Ba-ba, dijo. Eso significaba que teníamos que salir del estudio e ir a otra parte. Me levanté de la silla, le tendí mi mano y salimos. Era momento de visitar la cocina, pensé cuando ella se dirigió hacia allá. Allí, seguro, habría problemas. La última vez que estuvimos ahí, Ximena dejó sobre el piso los aceites, las galletas, la sal, algunos huevos, sartenes, vasos, cucharas, tenedores, semillas, limones, papas, tomates, plátanos y otras cosas. Mientras ella tiraba, yo leía a su lado. Que se divierta, pensaba en ese momento.
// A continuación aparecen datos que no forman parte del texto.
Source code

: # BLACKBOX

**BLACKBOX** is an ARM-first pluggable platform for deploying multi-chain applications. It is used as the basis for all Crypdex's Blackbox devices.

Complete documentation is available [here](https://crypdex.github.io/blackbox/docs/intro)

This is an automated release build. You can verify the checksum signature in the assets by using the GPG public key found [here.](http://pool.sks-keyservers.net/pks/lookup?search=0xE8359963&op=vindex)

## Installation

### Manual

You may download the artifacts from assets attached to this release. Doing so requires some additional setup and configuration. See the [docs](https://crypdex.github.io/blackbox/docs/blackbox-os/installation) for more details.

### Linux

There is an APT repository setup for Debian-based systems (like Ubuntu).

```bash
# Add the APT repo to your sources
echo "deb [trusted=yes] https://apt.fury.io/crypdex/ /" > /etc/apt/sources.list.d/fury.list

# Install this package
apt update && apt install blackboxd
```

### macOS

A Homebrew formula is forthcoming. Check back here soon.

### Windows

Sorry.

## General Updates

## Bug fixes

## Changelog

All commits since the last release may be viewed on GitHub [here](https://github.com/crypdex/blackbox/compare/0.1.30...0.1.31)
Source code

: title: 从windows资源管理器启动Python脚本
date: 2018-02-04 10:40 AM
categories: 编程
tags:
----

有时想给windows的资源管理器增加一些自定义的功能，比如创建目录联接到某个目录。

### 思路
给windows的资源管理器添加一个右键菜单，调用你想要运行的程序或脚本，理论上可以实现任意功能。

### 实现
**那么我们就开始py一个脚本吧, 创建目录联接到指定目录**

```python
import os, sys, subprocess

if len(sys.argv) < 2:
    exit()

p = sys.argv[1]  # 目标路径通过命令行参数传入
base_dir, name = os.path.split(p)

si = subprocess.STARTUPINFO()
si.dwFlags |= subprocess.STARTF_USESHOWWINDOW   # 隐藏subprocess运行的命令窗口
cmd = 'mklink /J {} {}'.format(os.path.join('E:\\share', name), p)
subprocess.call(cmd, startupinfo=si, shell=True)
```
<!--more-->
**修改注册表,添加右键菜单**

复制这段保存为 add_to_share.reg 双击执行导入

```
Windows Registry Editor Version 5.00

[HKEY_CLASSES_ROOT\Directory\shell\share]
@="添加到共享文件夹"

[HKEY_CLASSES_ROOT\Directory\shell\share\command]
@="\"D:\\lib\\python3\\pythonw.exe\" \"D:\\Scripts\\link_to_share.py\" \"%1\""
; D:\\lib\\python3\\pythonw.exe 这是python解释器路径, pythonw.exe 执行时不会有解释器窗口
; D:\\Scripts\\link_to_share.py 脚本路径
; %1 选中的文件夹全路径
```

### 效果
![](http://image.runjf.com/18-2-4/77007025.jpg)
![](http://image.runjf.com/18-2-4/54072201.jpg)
En esa ocasión, cuando ella terminó de tirar cosas y yo cerré el libro y miré el desastre, le sugerí que pusiéramos pies en polvareda. Si Rita llegaba, el afectado sería yo. Barrería, trapearía y organizaría de nuevo las cosas. Ximena entendió mi temor y salimos hacia el jardín. Y allá se entretuvo con un chapulín, mientras yo, de nuevo, volví a mi lectura. Minutos después, Rita bufaba frente al tiradero. Sin embargo, cuando vio que Ximena reía ante el chapulín que no dejaba atraparse, empezó a sonreír. Es imposible con ustedes, dijo. Siempre que te quedas con ella, la casa termina un desastre. Y tenía razón. Sin embargo, ¿qué importancia tenía la casa, si mi pequeña empezaba a explorar el mundo?
Por eso ahora que Ximena se dirigió a la cocina, empecé a sudar. No pararía hasta dejar todo sobre el suelo, mientras yo, a su lado, seguiría leyendo Cuentos completos de Juan Carlos Onetti.